Answer with the exact lines of the following material from the one containing "Wir sind nun" through the one containing "Wie bei jedem", both end lines included.

+ + +

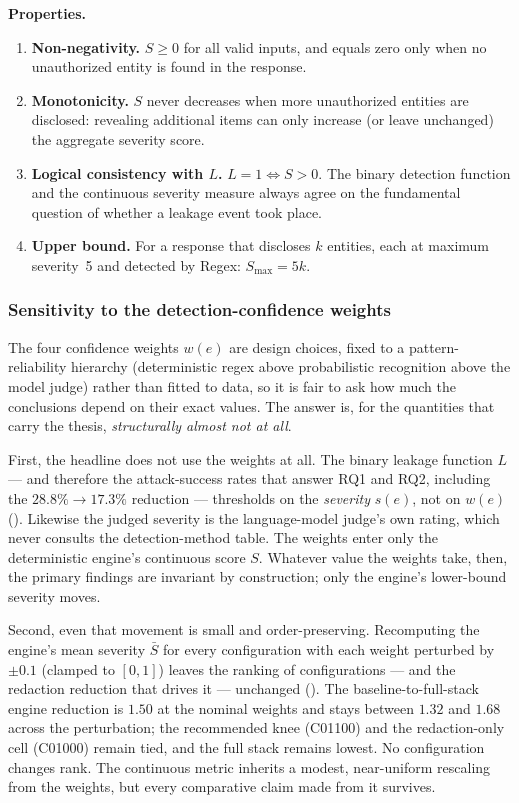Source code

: \documentclass[11pt,a4paper]{report}
\begin{document}
\medskip

\noindent\textbf{Properties.}

\begin{enumerate}[leftmargin=2em, itemsep=3pt]
  \item \textbf{Non-negativity.} $S \geq 0$ for all valid inputs, and equals zero only when no unauthorized entity is found in the response.
  \item \textbf{Monotonicity.} $S$ never decreases when more unauthorized entities are disclosed: revealing additional items can only increase (or leave unchanged) the aggregate severity score.
  \item \textbf{Logical consistency with $L$.} $L = 1 \Leftrightarrow S > 0$. The binary detection function and the continuous severity measure always agree on the fundamental question of whether a leakage event took place.
  \item \textbf{Upper bound.} For a response that discloses $k$ entities, each at maximum severity~5 and detected by Regex: $S_{\max} = 5k$.
\end{enumerate}

\subsubsection{Sensitivity to the detection-confidence weights}
\label{ch3:subsec:weight-sensitivity}

The four confidence weights $w(e)$ are design choices, fixed to a pattern-reliability hierarchy
(deterministic regex above probabilistic recognition above the model judge) rather than fitted to
data, so it is fair to ask how much the conclusions depend on their exact values. The answer is,
for the quantities that carry the thesis, \emph{structurally almost not at all}.

First, the headline does not use the weights at all. The binary leakage function $L$ --- and therefore
the attack-success rates that answer RQ1 and RQ2, including the $28.8\% \to 17.3\%$ reduction ---
thresholds on the \emph{severity} $s(e)$, not on $w(e)$ (). Likewise the judged
severity is the language-model judge's own rating, which never consults the detection-method table.
The weights enter only the deterministic engine's continuous score $S$. Whatever value the weights
take, then, the primary findings are invariant by construction; only the engine's lower-bound
severity moves.

Second, even that movement is small and order-preserving. Recomputing the engine's mean severity
$\bar S$ for every configuration with each weight perturbed by $\pm 0.1$ (clamped to $[0,1]$) leaves
the ranking of configurations --- and the redaction reduction that drives it --- unchanged
(). The baseline-to-full-stack engine reduction is $1.50$ at the
nominal weights and stays between $1.32$ and $1.68$ across the perturbation; the recommended knee
(C01100) and the redaction-only cell (C01000) remain tied, and the full stack remains lowest. No
configuration changes rank. The continuous metric inherits a modest, near-uniform rescaling from the
weights, but every comparative claim made from it survives.
\end{document}
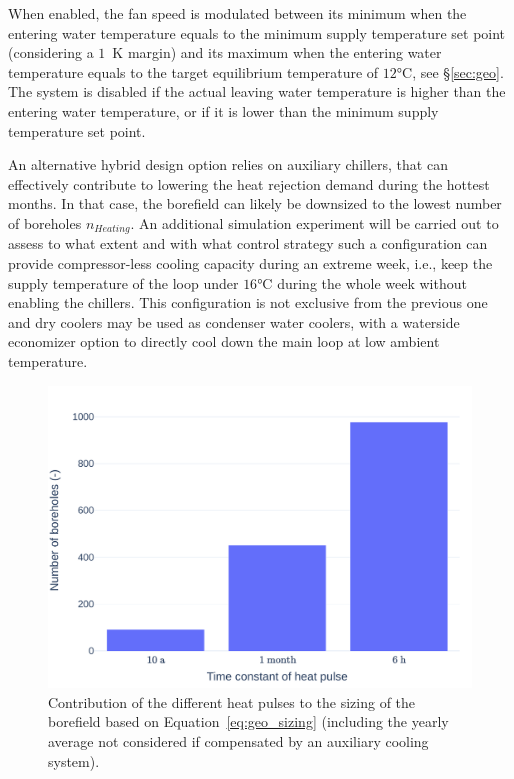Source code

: When enabled, the fan speed is modulated between its minimum when the entering water temperature equals to the minimum supply temperature set point (considering a $1$~K margin) and its maximum when the entering water temperature equals to the target equilibrium temperature of $12$°C, see §\ref{sec:geo}.
The system is disabled if the actual leaving water temperature is higher than the entering water temperature, or if it is lower than the minimum supply temperature set point.

An alternative hybrid design option relies on auxiliary chillers, that can effectively contribute to lowering the heat rejection demand during the hottest months. In that case, the borefield can likely be downsized to the lowest number of boreholes $n_{Heating}$.
An additional simulation experiment will be carried out to assess to what extent and with what control strategy such a configuration can provide compressor-less cooling capacity during an extreme week, i.e., keep the supply temperature of the loop under $16$°C during the whole week without enabling the chillers. This configuration is not exclusive from the previous one and dry coolers may be used as condenser water coolers, with a waterside economizer option to directly cool down the main loop at low ambient temperature.

\begin{figure}[!htbp]
    \centering
    \includegraphics[width=.6\linewidth]{../python_scripts/figures/ContributionL.pdf}
    \caption{Contribution of the different heat pulses to the sizing of the borefield based on  Equation~\ref{eq:geo_sizing} (including the yearly average not considered if compensated by an auxiliary cooling system).}
    \label{fig:contribution_to_L}
\end{figure}

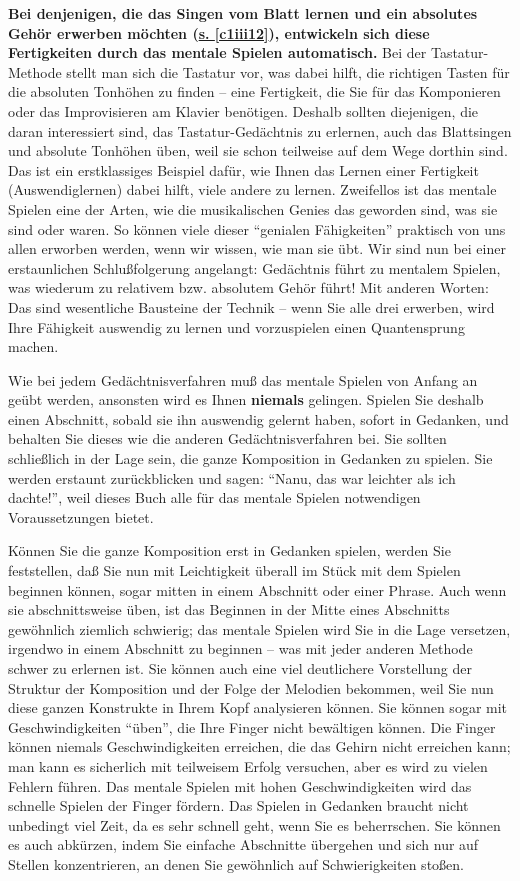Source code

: \textbf{Bei denjenigen, die das Singen vom Blatt lernen und ein absolutes Gehör erwerben möchten (\hyperref[c1iii12]{s. \autoref{c1iii12}}), entwickeln sich diese Fertigkeiten durch das mentale Spielen automatisch.}
Bei der Tastatur-Methode stellt man sich die Tastatur vor, was dabei hilft, die richtigen Tasten für die absoluten Tonhöhen zu finden -- eine Fertigkeit, die Sie für das Komponieren oder das Improvisieren am Klavier benötigen.
Deshalb sollten diejenigen, die daran interessiert sind, das Tastatur-Gedächtnis zu erlernen, auch das Blattsingen und absolute Tonhöhen üben, weil sie schon teilweise auf dem Wege dorthin sind.
Das ist ein erstklassiges Beispiel dafür, wie Ihnen das Lernen einer Fertigkeit (Auswendiglernen) dabei hilft, viele andere zu lernen.
Zweifellos ist das mentale Spielen eine der Arten, wie die musikalischen Genies das geworden sind, was sie sind oder waren.
So können viele dieser \enquote{genialen Fähigkeiten} praktisch von uns allen erworben werden, wenn wir wissen, wie man sie übt.
Wir sind nun bei einer erstaunlichen Schlußfolgerung angelangt: Gedächtnis führt zu mentalem Spielen, was wiederum zu relativem bzw. absolutem Gehör führt!
Mit anderen Worten: Das sind wesentliche Bausteine der Technik -- wenn Sie alle drei erwerben, wird Ihre Fähigkeit auswendig zu lernen und vorzuspielen einen Quantensprung machen.

Wie bei jedem Gedächtnisverfahren muß das mentale Spielen von Anfang an geübt werden, ansonsten wird es Ihnen \textbf{niemals} gelingen.
Spielen Sie deshalb einen Abschnitt, sobald sie ihn auswendig gelernt haben, sofort in Gedanken, und behalten Sie dieses wie die anderen Gedächtnisverfahren bei.
Sie sollten schließlich in der Lage sein, die ganze Komposition in Gedanken zu spielen.
Sie werden erstaunt zurückblicken und sagen: \enquote{Nanu, das war leichter als ich dachte!}, weil dieses Buch alle für das mentale Spielen notwendigen Voraussetzungen bietet.

Können Sie die ganze Komposition erst in Gedanken spielen, werden Sie feststellen, daß Sie nun mit Leichtigkeit überall im Stück mit dem Spielen beginnen können, sogar mitten in einem Abschnitt oder einer Phrase.
Auch wenn sie abschnittsweise üben, ist das Beginnen in der Mitte eines Abschnitts gewöhnlich ziemlich schwierig; das mentale Spielen wird Sie in die Lage versetzen, irgendwo in einem Abschnitt zu beginnen -- was mit jeder anderen Methode schwer zu erlernen ist.
Sie können auch eine viel deutlichere Vorstellung der Struktur der Komposition und der Folge der Melodien bekommen, weil Sie nun diese ganzen Konstrukte in Ihrem Kopf analysieren können.
Sie können sogar mit Geschwindigkeiten \enquote{üben}, die Ihre Finger nicht bewältigen können.
Die Finger können niemals Geschwindigkeiten erreichen, die das Gehirn nicht erreichen kann; man kann es sicherlich mit teilweisem Erfolg versuchen, aber es wird zu vielen Fehlern führen.
Das mentale Spielen mit hohen Geschwindigkeiten wird das schnelle Spielen der Finger fördern.
Das Spielen in Gedanken braucht nicht unbedingt viel Zeit, da es sehr schnell geht, wenn Sie es beherrschen.
Sie können es auch abkürzen, indem Sie einfache Abschnitte übergehen und sich nur auf Stellen konzentrieren, an denen Sie gewöhnlich auf Schwierigkeiten stoßen.

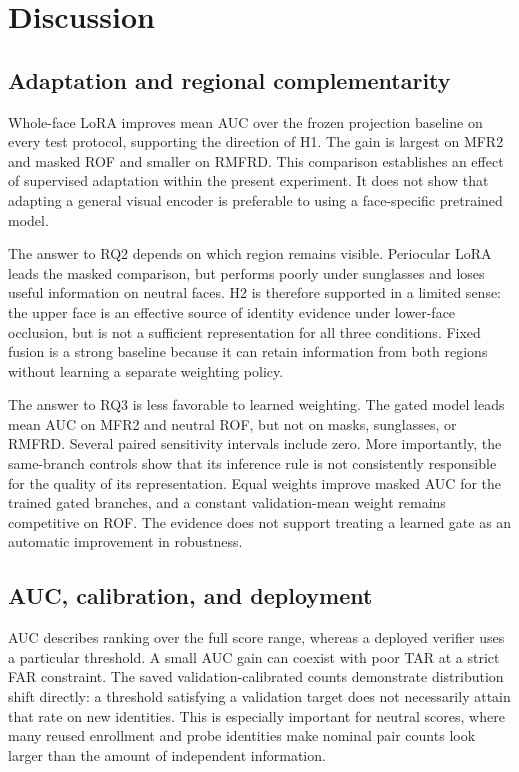 \documentclass[10pt,journal,compsoc]{IEEEtran}
\begin{document}
\section{Discussion}
\subsection{Adaptation and regional complementarity}
Whole-face LoRA improves mean AUC over the frozen projection baseline on every test protocol, supporting the direction of H1. The gain is largest on MFR2 and masked ROF and smaller on RMFRD. This comparison establishes an effect of supervised adaptation within the present experiment. It does not show that adapting a general visual encoder is preferable to using a face-specific pretrained model.

The answer to RQ2 depends on which region remains visible. Periocular LoRA leads the masked comparison, but performs poorly under sunglasses and loses useful information on neutral faces. H2 is therefore supported in a limited sense: the upper face is an effective source of identity evidence under lower-face occlusion, but is not a sufficient representation for all three conditions. Fixed fusion is a strong baseline because it can retain information from both regions without learning a separate weighting policy.

The answer to RQ3 is less favorable to learned weighting. The gated model leads mean AUC on MFR2 and neutral ROF, but not on masks, sunglasses, or RMFRD. Several paired sensitivity intervals include zero. More importantly, the same-branch controls show that its inference rule is not consistently responsible for the quality of its representation. Equal weights improve masked AUC for the trained gated branches, and a constant validation-mean weight remains competitive on ROF. The evidence does not support treating a learned gate as an automatic improvement in robustness.

\subsection{AUC, calibration, and deployment}
AUC describes ranking over the full score range, whereas a deployed verifier uses a particular threshold. A small AUC gain can coexist with poor TAR at a strict FAR constraint. The saved validation-calibrated counts demonstrate distribution shift directly: a threshold satisfying a validation target does not necessarily attain that rate on new identities. This is especially important for neutral scores, where many reused enrollment and probe identities make nominal pair counts look larger than the amount of independent information.
\end{document}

+ + +

_Solution to this problem_
Wir sind nun bei einer erstaunlichen Schlußfolgerung angelangt: Gedächtnis führt zu mentalem Spielen, was wiederum zu relativem bzw. absolutem Gehör führt!
Mit anderen Worten: Das sind wesentliche Bausteine der Technik -- wenn Sie alle drei erwerben, wird Ihre Fähigkeit auswendig zu lernen und vorzuspielen einen Quantensprung machen.

Wie bei jedem Gedächtnisverfahren muß das mentale Spielen von Anfang an geübt werden, ansonsten wird es Ihnen \textbf{niemals} gelingen.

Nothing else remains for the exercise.